BGE 147 IV 373 |
38. Auszug aus dem Urteil der Strafrechtlichen Abteilung i.S. A. gegen Oberstaatsanwaltschaft des Kantons Zürich (Beschwerde in Strafsachen) |
6B_1022/2020 vom 2. Juni 2021 |
Regeste |
Art. 307 Abs. 1 StGB; falsches Zeugnis; Strafbarkeit bei fehlender Zeugeneigenschaft. |
Sachverhalt |
A. A. wird vorgeworfen, im polizeilichen Ermittlungsverfahren betreffend einen von ihr und ihrem Ehemann erlittenen Raubüberfall am 5. Juli 2017 wahrheitswidrig angegeben zu haben, sie und nicht ihr Ehemann habe das Fahrzeug gelenkt, mit dem sie unmittelbar vor dem Raubüberfall unterwegs gewesen seien.

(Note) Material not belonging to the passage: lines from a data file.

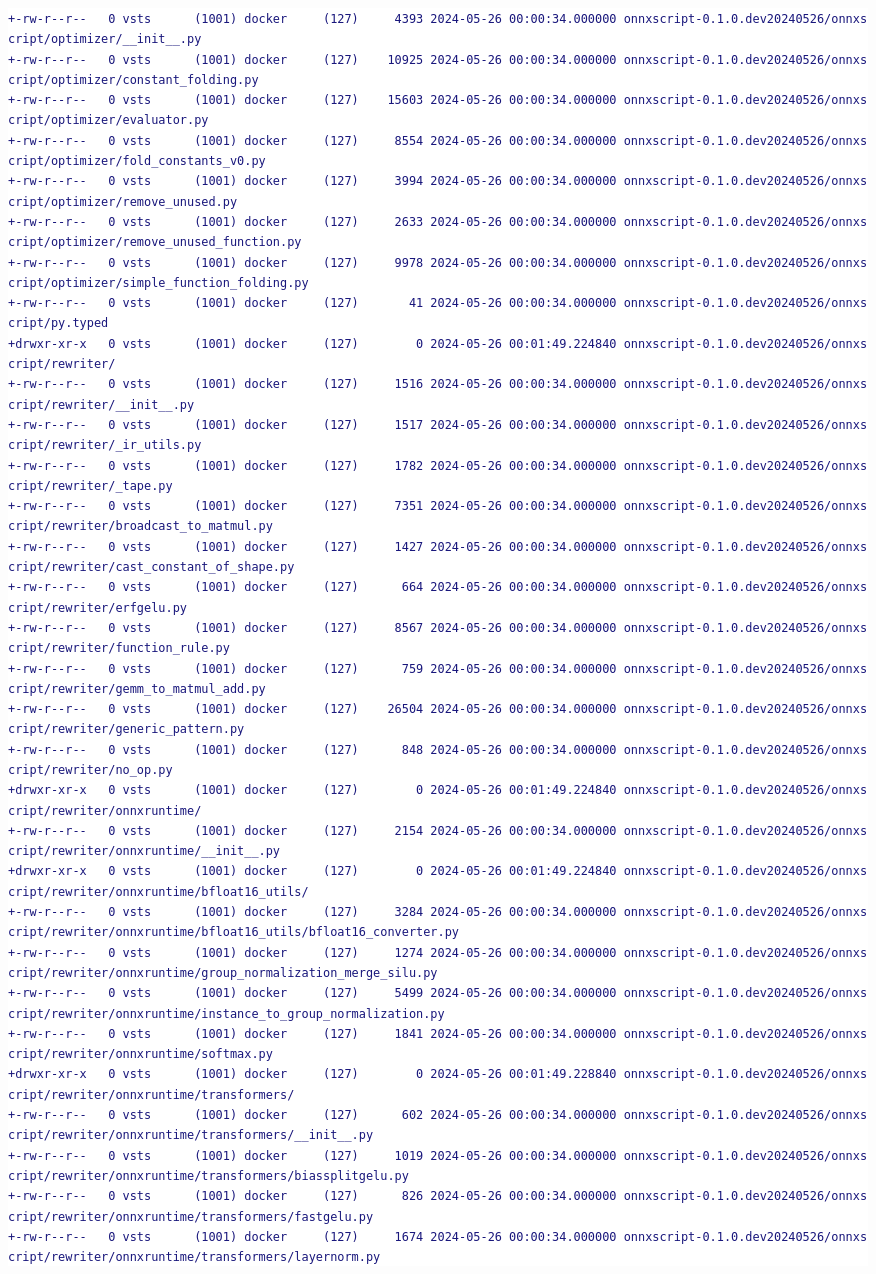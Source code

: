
 ```diff
+-rw-r--r--   0 vsts      (1001) docker     (127)     4393 2024-05-26 00:00:34.000000 onnxscript-0.1.0.dev20240526/onnxscript/optimizer/__init__.py
+-rw-r--r--   0 vsts      (1001) docker     (127)    10925 2024-05-26 00:00:34.000000 onnxscript-0.1.0.dev20240526/onnxscript/optimizer/constant_folding.py
+-rw-r--r--   0 vsts      (1001) docker     (127)    15603 2024-05-26 00:00:34.000000 onnxscript-0.1.0.dev20240526/onnxscript/optimizer/evaluator.py
+-rw-r--r--   0 vsts      (1001) docker     (127)     8554 2024-05-26 00:00:34.000000 onnxscript-0.1.0.dev20240526/onnxscript/optimizer/fold_constants_v0.py
+-rw-r--r--   0 vsts      (1001) docker     (127)     3994 2024-05-26 00:00:34.000000 onnxscript-0.1.0.dev20240526/onnxscript/optimizer/remove_unused.py
+-rw-r--r--   0 vsts      (1001) docker     (127)     2633 2024-05-26 00:00:34.000000 onnxscript-0.1.0.dev20240526/onnxscript/optimizer/remove_unused_function.py
+-rw-r--r--   0 vsts      (1001) docker     (127)     9978 2024-05-26 00:00:34.000000 onnxscript-0.1.0.dev20240526/onnxscript/optimizer/simple_function_folding.py
+-rw-r--r--   0 vsts      (1001) docker     (127)       41 2024-05-26 00:00:34.000000 onnxscript-0.1.0.dev20240526/onnxscript/py.typed
+drwxr-xr-x   0 vsts      (1001) docker     (127)        0 2024-05-26 00:01:49.224840 onnxscript-0.1.0.dev20240526/onnxscript/rewriter/
+-rw-r--r--   0 vsts      (1001) docker     (127)     1516 2024-05-26 00:00:34.000000 onnxscript-0.1.0.dev20240526/onnxscript/rewriter/__init__.py
+-rw-r--r--   0 vsts      (1001) docker     (127)     1517 2024-05-26 00:00:34.000000 onnxscript-0.1.0.dev20240526/onnxscript/rewriter/_ir_utils.py
+-rw-r--r--   0 vsts      (1001) docker     (127)     1782 2024-05-26 00:00:34.000000 onnxscript-0.1.0.dev20240526/onnxscript/rewriter/_tape.py
+-rw-r--r--   0 vsts      (1001) docker     (127)     7351 2024-05-26 00:00:34.000000 onnxscript-0.1.0.dev20240526/onnxscript/rewriter/broadcast_to_matmul.py
+-rw-r--r--   0 vsts      (1001) docker     (127)     1427 2024-05-26 00:00:34.000000 onnxscript-0.1.0.dev20240526/onnxscript/rewriter/cast_constant_of_shape.py
+-rw-r--r--   0 vsts      (1001) docker     (127)      664 2024-05-26 00:00:34.000000 onnxscript-0.1.0.dev20240526/onnxscript/rewriter/erfgelu.py
+-rw-r--r--   0 vsts      (1001) docker     (127)     8567 2024-05-26 00:00:34.000000 onnxscript-0.1.0.dev20240526/onnxscript/rewriter/function_rule.py
+-rw-r--r--   0 vsts      (1001) docker     (127)      759 2024-05-26 00:00:34.000000 onnxscript-0.1.0.dev20240526/onnxscript/rewriter/gemm_to_matmul_add.py
+-rw-r--r--   0 vsts      (1001) docker     (127)    26504 2024-05-26 00:00:34.000000 onnxscript-0.1.0.dev20240526/onnxscript/rewriter/generic_pattern.py
+-rw-r--r--   0 vsts      (1001) docker     (127)      848 2024-05-26 00:00:34.000000 onnxscript-0.1.0.dev20240526/onnxscript/rewriter/no_op.py
+drwxr-xr-x   0 vsts      (1001) docker     (127)        0 2024-05-26 00:01:49.224840 onnxscript-0.1.0.dev20240526/onnxscript/rewriter/onnxruntime/
+-rw-r--r--   0 vsts      (1001) docker     (127)     2154 2024-05-26 00:00:34.000000 onnxscript-0.1.0.dev20240526/onnxscript/rewriter/onnxruntime/__init__.py
+drwxr-xr-x   0 vsts      (1001) docker     (127)        0 2024-05-26 00:01:49.224840 onnxscript-0.1.0.dev20240526/onnxscript/rewriter/onnxruntime/bfloat16_utils/
+-rw-r--r--   0 vsts      (1001) docker     (127)     3284 2024-05-26 00:00:34.000000 onnxscript-0.1.0.dev20240526/onnxscript/rewriter/onnxruntime/bfloat16_utils/bfloat16_converter.py
+-rw-r--r--   0 vsts      (1001) docker     (127)     1274 2024-05-26 00:00:34.000000 onnxscript-0.1.0.dev20240526/onnxscript/rewriter/onnxruntime/group_normalization_merge_silu.py
+-rw-r--r--   0 vsts      (1001) docker     (127)     5499 2024-05-26 00:00:34.000000 onnxscript-0.1.0.dev20240526/onnxscript/rewriter/onnxruntime/instance_to_group_normalization.py
+-rw-r--r--   0 vsts      (1001) docker     (127)     1841 2024-05-26 00:00:34.000000 onnxscript-0.1.0.dev20240526/onnxscript/rewriter/onnxruntime/softmax.py
+drwxr-xr-x   0 vsts      (1001) docker     (127)        0 2024-05-26 00:01:49.228840 onnxscript-0.1.0.dev20240526/onnxscript/rewriter/onnxruntime/transformers/
+-rw-r--r--   0 vsts      (1001) docker     (127)      602 2024-05-26 00:00:34.000000 onnxscript-0.1.0.dev20240526/onnxscript/rewriter/onnxruntime/transformers/__init__.py
+-rw-r--r--   0 vsts      (1001) docker     (127)     1019 2024-05-26 00:00:34.000000 onnxscript-0.1.0.dev20240526/onnxscript/rewriter/onnxruntime/transformers/biassplitgelu.py
+-rw-r--r--   0 vsts      (1001) docker     (127)      826 2024-05-26 00:00:34.000000 onnxscript-0.1.0.dev20240526/onnxscript/rewriter/onnxruntime/transformers/fastgelu.py
+-rw-r--r--   0 vsts      (1001) docker     (127)     1674 2024-05-26 00:00:34.000000 onnxscript-0.1.0.dev20240526/onnxscript/rewriter/onnxruntime/transformers/layernorm.py
```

Gleiches soll sie an ihrer polizeilichen Befragung als Auskunftsperson vom 6. Juli 2017 sowie an ihrer staatsanwaltschaftlichen Befragung als Zeugin vom 3. September 2018 in dem gegen ihren Ehemann wegen Fahrens in fahrunfähigem Zustand geführten Strafverfahren ausgesagt haben.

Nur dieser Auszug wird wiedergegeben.